Start of Block

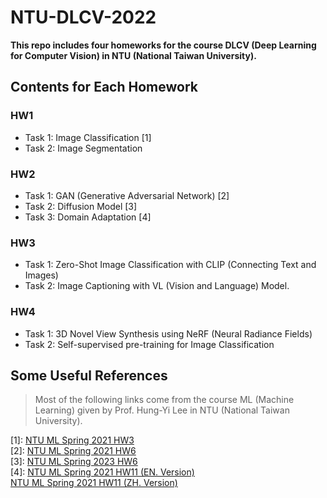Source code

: # NTU-DLCV-2022

**This repo includes four homeworks for the course DLCV (Deep Learning for Computer Vision) in NTU (National Taiwan University).**

## Contents for Each Homework

### HW1
* Task 1: Image Classification [1]
* Task 2: Image Segmentation 
  
### HW2
* Task 1: GAN (Generative Adversarial Network) [2]
* Task 2: Diffusion Model [3]
* Task 3: Domain Adaptation [4]
  
### HW3
* Task 1: Zero-Shot Image Classification with CLIP (Connecting Text and Images)
* Task 2: Image Captioning with VL (Vision and Language) Model.
  
### HW4
* Task 1: 3D Novel View Synthesis using NeRF (Neural Radiance Fields)
* Task 2: Self-supervised pre-training for Image Classification

## Some Useful References
> Most of the following links come from the course ML (Machine Learning) given by Prof. Hung-Yi Lee in NTU (National Taiwan University).

[1]: [NTU ML Spring 2021 HW3](https://colab.research.google.com/github/ga642381/ML2021-Spring/blob/main/HW03/HW03.ipynb) <br>
[2]: [NTU ML Spring 2021 HW6](https://colab.research.google.com/github/ga642381/ML2021-Spring/blob/main/HW06/HW06.ipynb) <br>
[3]: [NTU ML Spring 2023 HW6](https://www.kaggle.com/code/b07202024/hw6-diffusion-model) <br>
[4]: [NTU ML Spring 2021 HW11 (EN. Version)](https://colab.research.google.com/github/ga642381/ML2021-Spring/blob/main/HW11/HW11_EN.ipynb) <br>
     [NTU ML Spring 2021 HW11 (ZH. Version)](https://colab.research.google.com/github/ga642381/ML2021-Spring/blob/main/HW11/HW11_ZH.ipynb) <br>
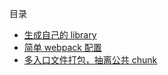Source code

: <!--  这只是一份学习webpack的记录，版本4.0 -->

目录

- [生成自己的 library](./output_type)
- [简单 webpack 配置](./simple_config)
- [多入口文件打包，抽离公共 chunk](./multiple_entry)
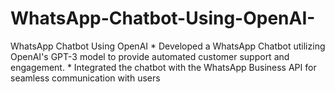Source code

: # WhatsApp-Chatbot-Using-OpenAI-
WhatsApp Chatbot Using OpenAI * Developed a WhatsApp Chatbot utilizing OpenAI's GPT-3 model to provide automated customer support and engagement. * Integrated the chatbot with the WhatsApp Business API for seamless communication with users
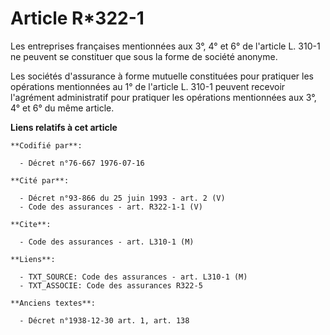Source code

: # Article R*322-1

Les entreprises françaises mentionnées aux 3°, 4° et 6° de l'article L. 310-1 ne peuvent se constituer que sous la forme de
société anonyme.

Les sociétés d'assurance à forme mutuelle constituées pour pratiquer les opérations mentionnées au 1° de l'article L. 310-1
peuvent recevoir l'agrément administratif pour pratiquer les opérations mentionnées aux 3°, 4° et 6° du même article.

**Liens relatifs à cet article**

	**Codifié par**:

	  - Décret n°76-667 1976-07-16

	**Cité par**:

	  - Décret n°93-866 du 25 juin 1993 - art. 2 (V)
	  - Code des assurances - art. R322-1-1 (V)

	**Cite**:

	  - Code des assurances - art. L310-1 (M)

	**Liens**:

	  - TXT_SOURCE: Code des assurances - art. L310-1 (M)
	  - TXT_ASSOCIE: Code des assurances R322-5

	**Anciens textes**:

	  - Décret n°1938-12-30 art. 1, art. 138
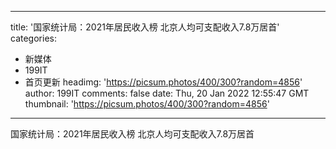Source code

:
---
title: '国家统计局：2021年居民收入榜 北京人均可支配收入7.8万居首'
categories: 
 - 新媒体
 - 199IT
 - 首页更新
headimg: 'https://picsum.photos/400/300?random=4856'
author: 199IT
comments: false
date: Thu, 20 Jan 2022 12:55:47 GMT
thumbnail: 'https://picsum.photos/400/300?random=4856'
---

<div>   
国家统计局：2021年居民收入榜 北京人均可支配收入7.8万居首  
</div>
            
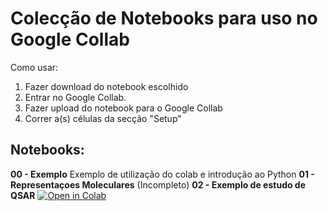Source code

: # Colecção de Notebooks para uso no Google Collab

Como usar:
1. Fazer download do notebook escolhido
2. Entrar no Google Collab.
3. Fazer upload do notebook para o Google Collab
4. Correr a(s) células da secção "Setup"

## Notebooks:

**00 - Exemplo** Exemplo de utilização do colab e introdução ao Python
**01 - Representaçoes Moleculares** (Incompleto)
**02 - Exemplo de estudo de QSAR** [![Open in Colab](https://colab.research.google.com/assets/colab-badge.svg)](https://colab.research.google.com/github/teixeirafilipe/LQUMDesignComputacionalFarmacos/blob/main/Notebooks/02_Modelos_QSAR.ipynb)


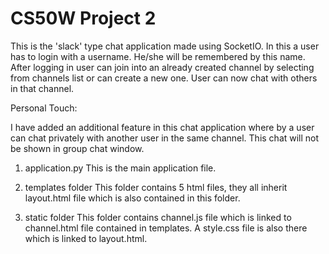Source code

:# CS50W Project 2

This is the 'slack' type chat application made using SocketIO. In this a user has to login with a username. He/she will be remembered by this name. After logging in user can join into an already created channel by selecting from channels list or can create a new one. User can now chat with others in that channel.

Personal Touch:

I have added an additional feature in this chat application where by a user can chat privately with another user in the same channel. This chat will not be shown in group chat window.

1. application.py
  This is the main application file.

2. templates folder
  This folder contains 5 html files, they all inherit layout.html file which is also contained in this folder.

3. static folder
  This folder contains channel.js file which is linked to channel.html file contained in templates. A style.css file is also there which is linked to layout.html.
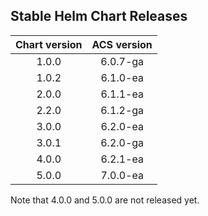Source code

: ## Stable Helm Chart Releases

|Chart version|ACS version|
|:---:|:---:|
|1.0.0|6.0.7-ga|
|1.0.2|6.1.0-ea|
|2.0.0|6.1.1-ea|
|2.2.0|6.1.2-ga|
|3.0.0|6.2.0-ea|
|3.0.1|6.2.0-ga|
|4.0.0|6.2.1-ea|
|5.0.0|7.0.0-ea|

Note that 4.0.0 and 5.0.0 are not released yet.
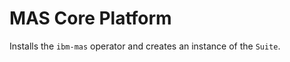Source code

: MAS Core Platform
===============================================================================
Installs the `ibm-mas` operator and creates an instance of the `Suite`.
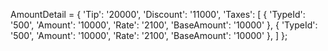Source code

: AmountDetail = {
    'Tip': '20000',
    'Discount': '11000',
    'Taxes': [
        {
            'TypeId': '500',
            'Amount': '10000',
            'Rate': '2100',
            'BaseAmount': '10000'
        },
        {
            'TypeId': '500',
            'Amount': '10000',
            'Rate': '2100',
            'BaseAmount': '10000'
        },
    ]
};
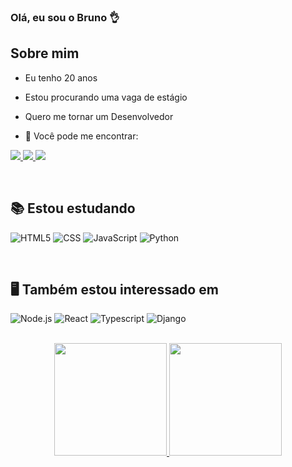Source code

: ### Olá, eu sou o Bruno 👌

## Sobre mim

- Eu tenho 20 anos

- Estou procurando uma vaga de estágio

- Quero me tornar um Desenvolvedor

- 📧 Você pode me encontrar: 

<p align='left'>
  <a href="https://www.linkedin.com/in/bruno-d-cavalcanti-a29b641a7/" target="_blank">
    <img src="https://img.shields.io/badge/-LinkedIn-%230077B5?style=for-the-badge&logo=linkedin&logoColor=white">
  </a>
  <a href="mailto:bruno.cavalcanti67@proton.me" target="_blank">
    <img src="https://img.shields.io/badge/-ProtonMail-505061?style=for-the-badge&logo=protonmail&logoColor=white">
  </a>
  <a href="https://api.whatsapp.com/send?l=pt_BR&phone=55011988130220" target="_blank">
    <img src="https://img.shields.io/badge/WhatsApp-25D366?style=for-the-badge&logo=whatsapp&logoColor=white">
  </a>
</p>

<br/>
<h2 align="left">📚 Estou estudando</h2>

<span align='left'>![HTML5](https://img.shields.io/badge/HTML5-E34F26?style=for-the-badge&logo=html5&logoColor=white)
![CSS](https://img.shields.io/badge/CSS3-1572B6?style=for-the-badge&logo=css3&logoColor=white)
![JavaScript](https://img.shields.io/badge/JavaScript-323330?style=for-the-badge&logo=javascript&logoColor=F7DF1E)
![Python](https://img.shields.io/badge/Python-3776AB?style=for-the-badge&logo=python&logoColor=white)
</span>

<br/>

<h2 align="left">🖥️ Também estou interessado em</h2>

<span align='left'>![Node.js](https://img.shields.io/badge/Node.js-43853D?style=for-the-badge&logo=node.js&logoColor=white)
![React](https://img.shields.io/badge/React-20232A?style=for-the-badge&logo=react&logoColor=61DAFB)
![Typescript](https://img.shields.io/badge/TypeScript-007ACC?style=for-the-badge&logo=typescript&logoColor=white)
![Django](https://img.shields.io/badge/Django-092E20?style=for-the-badge&logo=django&logoColor=white)
</span>

<br/>

<div align="center">
  <a href="https://github.com/brunocavalcanti67">
  <img height="180em" src="https://github-readme-stats.vercel.app/api?username=brunocavalcanti67&show_icons=true&theme=dracula&include_all_commits=true&count_private=true"/>
  <img height="180em" src="https://github-readme-stats.vercel.app/api/top-langs/?username=brunocavalcanti67&layout=compact&langs_count=7&theme=dracula"/>
</div>

  
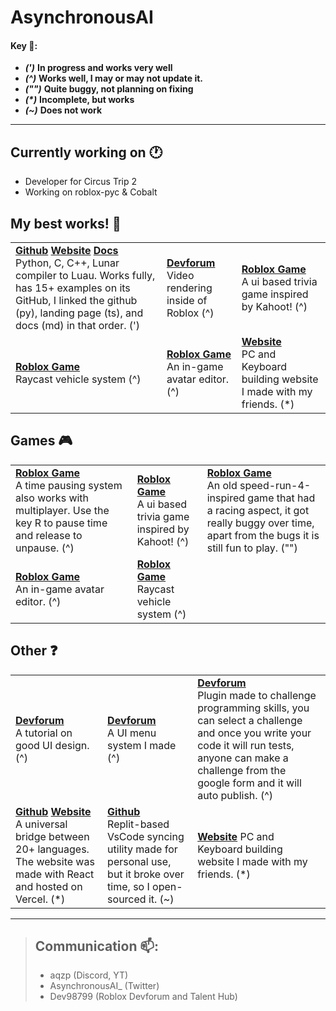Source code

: # AsynchronousAI

#### Key 🔑:

- **_(')_** <td>**In progress and works very well**
- **_(^)_** <td>**Works well, I may or may not update it.**
- **_("")_** **Quite buggy, not planning on fixing**
- **_(\*)_** <td>**Incomplete, but works**
- **_(~)_** <td>**Does not work** <br>

---

## Currently working on 🕐

- Developer for Circus Trip 2
- Working on roblox-pyc & Cobalt

## My best works! 🥳

<table border="0">
 <tr>
    <td><a href="https://github.com/AsynchronousAI/roblox-pyc" target="_blank"><b>Github</b></a> <a href="https://robloxpy.vercel.app" target="_blank"><b>Website</b></a> <a href="https://robloxpyc.gitbook.io/roblox-pyc/" target="_blank"><b>Docs</b></a> <br>
  Python, C, C++, Lunar compiler to Luau. Works fully, has 15+ examples on its GitHub, I linked the github (py), landing page (ts), and docs (md) in that order. (')</td>

<td><a href="https://devforum.roblox.com/t/videoservice-v202-closed-easy-to-use-custom-video-player/1775696" target="_blank"><b>Devforum</b></a> <br>
  Video rendering inside of Roblox (^) </td> <td><a href="https://www.roblox.com/games/9333015136/Trivia" target="_blank"><b>Roblox Game</b></a> <br>
  A ui based trivia game inspired by Kahoot! (^)</td>
 </tr>
 <tr>
    <td><a href="https://www.roblox.com/games/12590841538" target="_blank"><b>Roblox Game</b></a> <br>
  Raycast vehicle system (^)</td>
    <td><a href="https://www.roblox.com/games/10950266679/Avatar-Demo" target="_blank"><b>Roblox Game</b></a> <br>
   An in-game avatar editor. (^)</td>
   <td><a href="https://website-8ehi39aty-asynchronousai.vercel.app" target="_blank"><b>Website</b></a> <br> PC and Keyboard building website I made with my friends. (*)
</td>
 </tr>
</table>

## Games 🎮

<table border="0">
 <tr>
<td> <a href="https://www.roblox.com/games/12101165625/Dev98799s-Place-Number-5" target="_blank"><b>Roblox Game</b></a> <br>
  A time pausing system also works with multiplayer. Use the key R to pause time and release to unpause. (^) </td>
<td> <a href="https://www.roblox.com/games/9333015136/Trivia" target="_blank"><b>Roblox Game</b></a> <br>
  A ui based trivia game inspired by Kahoot! (^) </td>
<td><a href="https://www.roblox.com/games/9734780826/Speed-Platformer" target="_blank"><b>Roblox Game</b></a> <br>
    An old speed-run-4-inspired game that had a racing aspect, it got really buggy over time, apart from the bugs it is still fun to play. ("") </td>
    </tr>
     <tr>
<td><a href="https://www.roblox.com/games/10950266679/Avatar-Demo" target="_blank"><b>Roblox Game</b></a> <br>
   An in-game avatar editor. (^) </td>
<td><a href="https://www.roblox.com/games/12590841538" target="_blank"><b>Roblox Game</b></a> <br>
  Raycast vehicle system (^) </td>
   </tr>
  </table>
  
## Other ❓

  <table border="0">
 <tr>
<td><a href="https://devforum.roblox.com/t/how-to-make-extremely-clean-ui-while-keeping-good-ux/2438099?u=dev98799" target="_blank"><b>Devforum</b></a> <br>
  A tutorial on good UI design. (^) </td>
<td><a href="https://devforum.roblox.com/t/gui-menu-system-any-advice/1657597" target="_blank"><b>Devforum</b></a> <br>
  A UI menu system I made (^) </td>
<td><a href="https://devforum.roblox.com/t/challenges-v200-test-your-scripting-skill/1788762" target="_blank"><b>Devforum</b></a> <br>
  Plugin made to challenge programming skills, you can select a challenge and once you write your code it will run tests, anyone can make a challenge from the google form and it will auto publish.  (^) </td>
    </tr>
     <tr>
<td><a href="https://github.com/AsynchronousAI/clay" target="_blank"><b>Github</b></a> <a href="https://clay-code.vercel.app/" target="_blank"><b>Website</b></a> <br>
  A universal bridge between 20+ languages. The website was made with React and hosted on Vercel. (*) </td>
<td><a href="https://github.com/AsynchronousAI/ro-code" target="_blank"><b>Github</b></a> <br>
  Replit-based VsCode syncing utility made for personal use, but it broke over time, so I open-sourced it. (~) </td>
<td><a href="https://website-8ehi39aty-asynchronousai.vercel.app" target="_blank"><b>Website</b></a> PC and Keyboard building website I made with my friends. (*) </td>
        </tr>
    </table>
    
***

> ## Communication 📫:
>
> - aqzp (Discord, YT)
> - AsynchronousAI\_ (Twitter)
> - Dev98799 (Roblox Devforum and Talent Hub)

End of Block

◆ **ACTION ITEM**: The string "readme" marks the lines to copy; report each of them from the data above.

◆ **SOLUTION**:
  <img height="180em" src="https://github-readme-stats.vercel.app/api?username=brunocavalcanti67&show_icons=true&theme=dracula&include_all_commits=true&count_private=true"/>
  <img height="180em" src="https://github-readme-stats.vercel.app/api/top-langs/?username=brunocavalcanti67&layout=compact&langs_count=7&theme=dracula"/>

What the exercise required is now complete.